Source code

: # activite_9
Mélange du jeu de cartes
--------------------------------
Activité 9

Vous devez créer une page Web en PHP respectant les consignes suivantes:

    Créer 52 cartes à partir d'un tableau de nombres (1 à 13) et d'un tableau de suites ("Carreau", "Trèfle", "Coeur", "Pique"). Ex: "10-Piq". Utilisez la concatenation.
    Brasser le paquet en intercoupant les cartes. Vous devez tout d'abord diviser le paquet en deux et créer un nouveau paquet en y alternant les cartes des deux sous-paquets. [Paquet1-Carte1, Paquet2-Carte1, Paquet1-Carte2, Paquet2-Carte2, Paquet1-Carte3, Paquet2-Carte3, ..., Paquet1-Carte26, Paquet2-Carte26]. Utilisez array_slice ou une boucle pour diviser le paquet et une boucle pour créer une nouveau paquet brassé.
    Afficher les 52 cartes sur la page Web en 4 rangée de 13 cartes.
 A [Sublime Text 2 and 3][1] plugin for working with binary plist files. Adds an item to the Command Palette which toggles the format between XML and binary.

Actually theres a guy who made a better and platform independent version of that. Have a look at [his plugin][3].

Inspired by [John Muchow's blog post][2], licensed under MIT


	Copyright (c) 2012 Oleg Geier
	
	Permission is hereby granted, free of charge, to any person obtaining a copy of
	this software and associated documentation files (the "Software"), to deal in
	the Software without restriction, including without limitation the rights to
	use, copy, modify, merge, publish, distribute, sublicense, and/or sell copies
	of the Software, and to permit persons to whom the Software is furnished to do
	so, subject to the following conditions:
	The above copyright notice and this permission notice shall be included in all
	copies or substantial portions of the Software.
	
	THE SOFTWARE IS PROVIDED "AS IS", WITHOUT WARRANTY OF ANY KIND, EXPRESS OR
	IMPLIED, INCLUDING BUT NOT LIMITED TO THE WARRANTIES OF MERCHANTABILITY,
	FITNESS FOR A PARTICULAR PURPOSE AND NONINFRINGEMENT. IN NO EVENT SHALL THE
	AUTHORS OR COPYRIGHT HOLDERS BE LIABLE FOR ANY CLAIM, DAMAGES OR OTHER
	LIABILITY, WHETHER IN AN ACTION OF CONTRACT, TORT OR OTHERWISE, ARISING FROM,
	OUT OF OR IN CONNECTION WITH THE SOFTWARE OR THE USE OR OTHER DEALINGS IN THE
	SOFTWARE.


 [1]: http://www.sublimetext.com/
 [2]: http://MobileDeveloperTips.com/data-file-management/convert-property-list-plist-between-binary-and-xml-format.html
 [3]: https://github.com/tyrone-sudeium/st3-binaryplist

■ To do: Show every line above where "format" is found.

■ Problem solution:
 A [Sublime Text 2 and 3][1] plugin for working with binary plist files. Adds an item to the Command Palette which toggles the format between XML and binary.
 [2]: http://MobileDeveloperTips.com/data-file-management/convert-property-list-plist-between-binary-and-xml-format.html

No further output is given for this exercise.